BFGDs also pack full Nvidia Shield TV functionality and come with a Shield controller and remote, befitting their super-sized TV dimensions. That means these displays include full Android TV capabilities, voice controls, game-streaming from the cloud or another local PC, you name it. The second-gen Nvidia Shield TV is the best media streamer for geeks and an appropriate companion for a monitor this gargantuan.

“G-SYNC HDR technology also supports video playback at native framerates, including popular 23.976, 24 and 25 FPS formats,” Nvidia said in the Big Format Gaming Display release. “This matches the screen’s refresh rate to the video source’s actual frame rate, eliminating interpolation and presenting the video content as it was intended to be viewed by the director.” Nifty!

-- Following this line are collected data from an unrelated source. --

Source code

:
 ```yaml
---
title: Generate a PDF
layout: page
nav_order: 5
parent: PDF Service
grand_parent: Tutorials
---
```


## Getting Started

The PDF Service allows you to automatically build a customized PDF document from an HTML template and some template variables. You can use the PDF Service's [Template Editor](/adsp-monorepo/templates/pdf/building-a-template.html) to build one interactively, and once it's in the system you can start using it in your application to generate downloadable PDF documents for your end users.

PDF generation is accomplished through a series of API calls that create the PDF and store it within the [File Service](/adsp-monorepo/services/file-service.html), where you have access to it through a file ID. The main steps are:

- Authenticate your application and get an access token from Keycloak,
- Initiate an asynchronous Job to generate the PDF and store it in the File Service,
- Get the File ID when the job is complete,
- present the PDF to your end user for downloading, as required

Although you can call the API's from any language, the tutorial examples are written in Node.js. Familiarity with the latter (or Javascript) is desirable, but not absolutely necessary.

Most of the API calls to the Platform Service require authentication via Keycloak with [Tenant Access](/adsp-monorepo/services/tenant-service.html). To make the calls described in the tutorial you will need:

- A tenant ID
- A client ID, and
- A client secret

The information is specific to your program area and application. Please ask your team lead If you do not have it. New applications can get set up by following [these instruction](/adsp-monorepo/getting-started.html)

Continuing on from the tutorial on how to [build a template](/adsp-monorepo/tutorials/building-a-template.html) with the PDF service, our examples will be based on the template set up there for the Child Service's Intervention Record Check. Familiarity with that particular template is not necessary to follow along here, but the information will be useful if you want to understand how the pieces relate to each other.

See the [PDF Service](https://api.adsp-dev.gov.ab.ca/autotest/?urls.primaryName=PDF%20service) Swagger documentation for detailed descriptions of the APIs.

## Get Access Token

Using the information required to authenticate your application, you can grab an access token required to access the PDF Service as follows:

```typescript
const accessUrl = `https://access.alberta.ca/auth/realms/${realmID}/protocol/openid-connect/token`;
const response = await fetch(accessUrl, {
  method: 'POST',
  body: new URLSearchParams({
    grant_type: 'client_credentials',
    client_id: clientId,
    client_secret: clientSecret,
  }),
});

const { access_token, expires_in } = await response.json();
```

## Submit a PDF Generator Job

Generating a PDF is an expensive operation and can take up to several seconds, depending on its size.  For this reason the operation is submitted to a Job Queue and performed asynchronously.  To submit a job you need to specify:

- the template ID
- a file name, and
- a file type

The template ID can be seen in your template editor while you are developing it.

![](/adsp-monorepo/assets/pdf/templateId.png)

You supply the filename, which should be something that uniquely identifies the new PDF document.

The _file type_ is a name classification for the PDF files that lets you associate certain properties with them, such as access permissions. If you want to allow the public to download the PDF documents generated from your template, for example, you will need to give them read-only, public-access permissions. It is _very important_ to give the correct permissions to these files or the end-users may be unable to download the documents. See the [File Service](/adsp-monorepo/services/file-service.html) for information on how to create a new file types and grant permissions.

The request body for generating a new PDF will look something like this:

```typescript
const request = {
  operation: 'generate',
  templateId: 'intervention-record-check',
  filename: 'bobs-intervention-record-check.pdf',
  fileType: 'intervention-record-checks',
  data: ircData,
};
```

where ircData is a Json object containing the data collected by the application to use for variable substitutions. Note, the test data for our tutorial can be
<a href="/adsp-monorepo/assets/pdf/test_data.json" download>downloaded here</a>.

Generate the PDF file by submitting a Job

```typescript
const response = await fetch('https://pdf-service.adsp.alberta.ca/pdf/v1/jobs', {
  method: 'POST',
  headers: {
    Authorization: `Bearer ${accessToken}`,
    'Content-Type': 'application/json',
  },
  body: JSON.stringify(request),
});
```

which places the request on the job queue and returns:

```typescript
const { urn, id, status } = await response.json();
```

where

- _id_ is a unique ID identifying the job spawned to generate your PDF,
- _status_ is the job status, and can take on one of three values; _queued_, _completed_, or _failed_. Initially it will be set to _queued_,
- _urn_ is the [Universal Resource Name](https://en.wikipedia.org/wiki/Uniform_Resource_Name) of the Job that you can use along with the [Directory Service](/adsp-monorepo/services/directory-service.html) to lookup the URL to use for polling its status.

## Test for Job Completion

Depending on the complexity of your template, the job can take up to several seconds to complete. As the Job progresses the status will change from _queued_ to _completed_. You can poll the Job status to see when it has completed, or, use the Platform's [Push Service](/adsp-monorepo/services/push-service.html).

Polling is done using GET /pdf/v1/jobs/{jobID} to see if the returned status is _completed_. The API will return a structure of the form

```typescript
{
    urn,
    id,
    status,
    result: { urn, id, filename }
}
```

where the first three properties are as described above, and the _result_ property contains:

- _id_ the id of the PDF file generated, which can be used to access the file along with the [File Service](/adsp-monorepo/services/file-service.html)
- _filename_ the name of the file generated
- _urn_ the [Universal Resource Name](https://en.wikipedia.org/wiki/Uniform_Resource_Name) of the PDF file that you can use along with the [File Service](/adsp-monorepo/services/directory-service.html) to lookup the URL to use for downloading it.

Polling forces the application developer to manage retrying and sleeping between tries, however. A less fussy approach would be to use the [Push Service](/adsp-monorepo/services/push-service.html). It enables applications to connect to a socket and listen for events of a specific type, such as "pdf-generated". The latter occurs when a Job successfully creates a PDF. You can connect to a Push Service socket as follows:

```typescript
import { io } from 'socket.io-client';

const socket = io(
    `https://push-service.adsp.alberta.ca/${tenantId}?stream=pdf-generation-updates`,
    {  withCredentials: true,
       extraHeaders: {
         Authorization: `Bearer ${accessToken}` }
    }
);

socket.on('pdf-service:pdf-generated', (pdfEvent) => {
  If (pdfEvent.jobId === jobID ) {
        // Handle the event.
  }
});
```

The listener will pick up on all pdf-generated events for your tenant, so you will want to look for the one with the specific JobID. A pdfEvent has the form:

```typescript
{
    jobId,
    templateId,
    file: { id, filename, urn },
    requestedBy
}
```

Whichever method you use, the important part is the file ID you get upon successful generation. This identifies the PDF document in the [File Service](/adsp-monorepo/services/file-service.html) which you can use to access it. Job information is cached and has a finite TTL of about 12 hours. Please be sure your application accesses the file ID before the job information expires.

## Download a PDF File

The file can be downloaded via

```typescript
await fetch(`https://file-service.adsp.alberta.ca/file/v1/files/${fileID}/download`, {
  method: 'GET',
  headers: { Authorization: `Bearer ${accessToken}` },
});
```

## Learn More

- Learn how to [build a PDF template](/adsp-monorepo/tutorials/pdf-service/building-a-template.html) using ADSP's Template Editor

So Nvidia BFGDs are big, bold, and badass. But crucial questions—price and availability—remain. Nvidia says BFGDs are expected to launch in summer 2018, with more information about pricing released around that time. (Spoiler: They’ll be staggeringly expensive.) Take that with a pinch of salt, though. The initial 4K, 120Hz G-Sync HDR monitors announced at last year’s CES were also expected to launch in the summer time frame, but they’ve quietly been delayed until sometime this quarter. Breaking new ground in display technology can have its hiccups.